コーヒールンバ

コーヒーとの付き合いは長い。高校生の頃に手でハンドルをぐるぐる回す小さなコーヒーミルで豆を挽いて日常的にコーヒーを飲んでいた記憶がある。なんでそれをやりだしたか定かでない。両親ともそれほどコーヒー好きでなかったし。でもとりあえずその頃からコーヒー中毒。

20代30代の頃は1日5,6杯飲んでいた。働いていた大学の医局にネパールからの留学生がいて(王族の血筋を引くとても上品なデュンゲルさん)、彼も僕同様コーヒー中毒だったのだが、ある日を境にぷっつりと飲まなくなった。

僕は朝一番早く医局に行ってコーヒーメーカーで大量のコーヒーを作り置くのが日課だったのだが、そこにデュンゲルさんがやってきて急須に緑茶の茶葉を入れ始めた。

「どうしたん、デュンゲルさん?コーヒーやめたの?」「はい。ニューイングランドジャーナルに膵臓癌のリスクを増すと出ていました。まだ死にたくない(笑)」

その論文は結構有名で僕も知っていたが、それをすぐさま自分の生活に応用する彼の態度に、学問に対する誠実さと育ちの良さを感じ、私は自分の傲慢さを恥じたのであった。

結局反省することもなくコーヒーは飲み続けていたのだが、昨今コーヒーは大腸がんのリスクを下げるとか認知症の予防効果があるとか健康的にいい話ばっかりで、今頃デュンゲルさんもコーヒー飲んでるかなと思ったりもする。

でコーヒーをがぶがぶと飲み続けているわけだが、コーヒーのカフェインは明らかに常飲者のアクテビティをあげ、コーヒーを止めると生産効率が有意に低下するという論文もある。これ以上生産効率を落とすとゼロになるので止めるわけにはいかないわけだが、最近味について気が付いたことが一つ。

コピルアック! これは豆の種類であるが、「かもめ食堂」という映画でドリップする前のコーヒーの粉に指を1本入れてそうささやくとコーヒーがおいしくなるというエピソードがあったと本部のF嬢が教えてくれた。おまじないね。・・・そんなわけがぁ・・・・うまいやないか!!

クリニックでコーヒーを作るとき、時間が無いこともあり、お湯をダッダと注いで落ちたコーヒーをぐわっと飲む(野蛮だなぁ)。コピルアック方式では指で凹んだ部分をなんとなく見ながらゆっくりお湯を注ぎ、いったん蒸らす。その後も動作がゆっくりとなり優雅にお湯を注ぐ。結果的にコーヒーの味が全然違うのである。

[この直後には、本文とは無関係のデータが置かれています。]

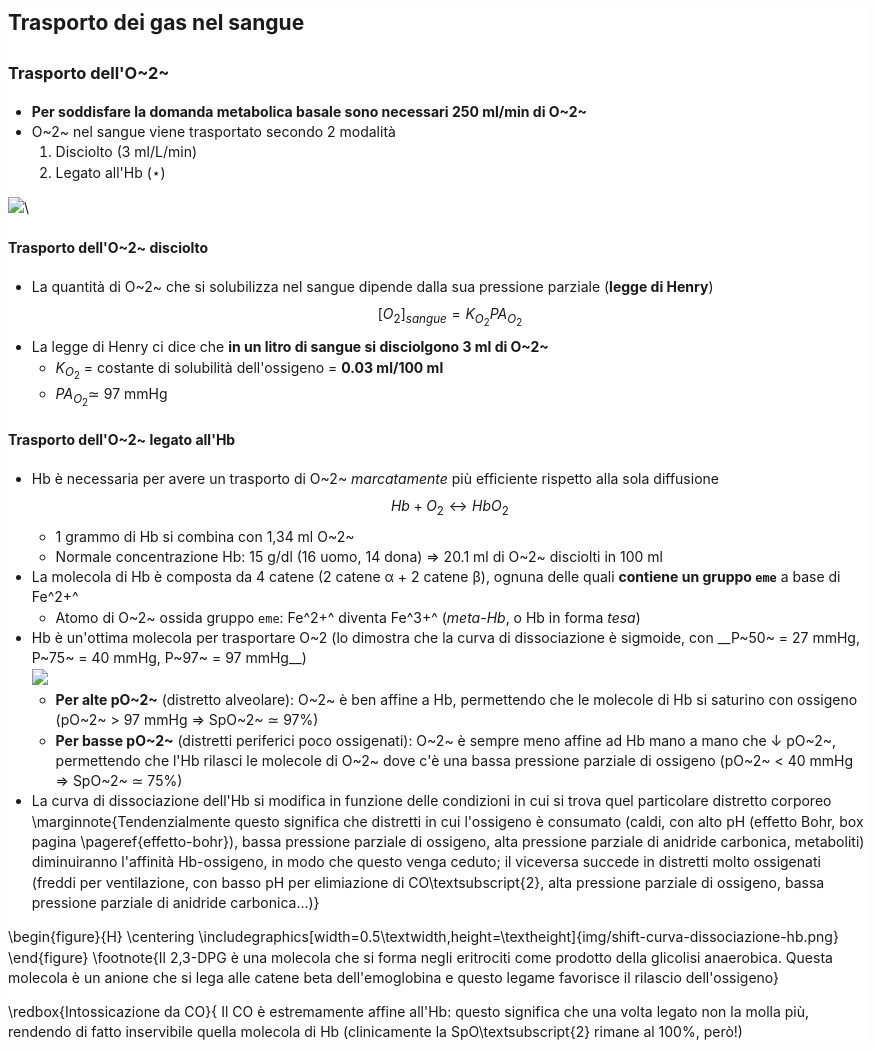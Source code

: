 ## Trasporto dei gas nel sangue

### Trasporto dell'O~2~
- __Per soddisfare la domanda metabolica basale sono necessari 250 ml/min di O~2~__
- O~2~ nel sangue viene trasportato secondo 2 modalità
	1. Disciolto (3 ml/L/min)
	2. Legato all'Hb ($\star$)

![](img/curva-dissociazione-hb.png)\ 

#### Trasporto dell'O~2~ disciolto
- La quantità di O~2~ che si solubilizza nel sangue dipende dalla sua pressione parziale (__legge di Henry__) $$[O_2]_{sangue} = K_{O_2} PA_{O_2}$$
- La legge di Henry ci dice che __in un litro di sangue si disciolgono 3 ml di O~2~__
	- $K_{O_2}$ = costante di solubilità dell'ossigeno = __0.03 ml/100 ml__
	- $PA_{O_2} \simeq$ 97 mmHg

#### Trasporto dell'O~2~ legato all'Hb
- Hb è necessaria per avere un trasporto di O~2~ _marcatamente_ più efficiente rispetto alla sola diffusione $$Hb + O_2 \leftrightarrow HbO_2$$
	- 1 grammo di Hb si combina con 1,34 ml O~2~
	- Normale concentrazione Hb: 15 g/dl (16 uomo, 14 dona) ⇒ 20.1 ml di O~2~ disciolti in 100 ml
- La molecola di Hb è composta da 4 catene (2 catene α + 2 catene β), ognuna delle quali __contiene un gruppo `eme`__ a base di Fe^2+^
	- Atomo di O~2~ ossida gruppo `eme`: Fe^2+^ diventa Fe^3+^ (_meta-Hb_, o Hb in forma _tesa_)
- Hb è un'ottima molecola per trasportare O~2 (lo dimostra che la curva di dissociazione è sigmoide, con __P~50~ = 27 mmHg, P~75~ = 40 mmHg, P~97~ = 97 mmHg__)\
![](img/curva-dissociazione-hb-vera.png)
	- __Per alte pO~2~__ (distretto alveolare): O~2~ è ben affine a Hb, permettendo che le molecole di Hb si saturino con ossigeno (pO~2~ > 97 mmHg ⇒ SpO~2~ $\simeq$ 97%)
	- __Per basse pO~2~__ (distretti periferici poco ossigenati): O~2~ è sempre meno affine ad Hb mano a mano che ↓ pO~2~, permettendo che l'Hb rilasci le molecole di O~2~ dove c'è una bassa pressione parziale di ossigeno (pO~2~ < 40 mmHg ⇒ SpO~2~ $\simeq$ 75%)
- La curva di dissociazione dell'Hb si modifica in funzione delle condizioni in cui si trova quel particolare distretto corporeo \marginnote{Tendenzialmente questo significa che distretti in cui l'ossigeno è consumato (caldi, con alto pH (effetto Bohr, box pagina \pageref{effetto-bohr}), bassa pressione parziale di ossigeno, alta pressione parziale di anidride carbonica, metaboliti) diminuiranno l'affinità Hb-ossigeno, in modo che questo venga ceduto; il viceversa succede in distretti molto ossigenati (freddi per ventilazione, con basso pH per elimiazione di CO\textsubscript{2}, alta pressione parziale di ossigeno, bassa pressione parziale di anidride carbonica...)}

\begin{figure}{H}
\centering
\includegraphics[width=0.5\textwidth,height=\textheight]{img/shift-curva-dissociazione-hb.png}
\end{figure} \footnote{Il 2,3-DPG è una molecola che si forma negli eritrociti come prodotto della glicolisi anaerobica. Questa molecola è un anione che si lega alle catene beta dell'emoglobina e questo legame favorisce il rilascio dell'ossigeno}

\redbox{Intossicazione da CO}{
Il CO è estremamente affine all'Hb: questo significa che una volta legato non la molla più, rendendo di fatto inservibile quella molecola di Hb (clinicamente la SpO\textsubscript{2} rimane al 100\%, però!)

味を決めるのはお湯の注ぎ方である。その他いっぱいあるだろうが少なくともすぐさま改善可能な方法はこれであった。そんなこと常識って?ゴメンね、不覚であった。それまで自動掃除機のルンバのように僕はオートマチックにやっていただけで心がこもっていなかったのである。

ほかにも同じようなことありそうだなぁ(泣)。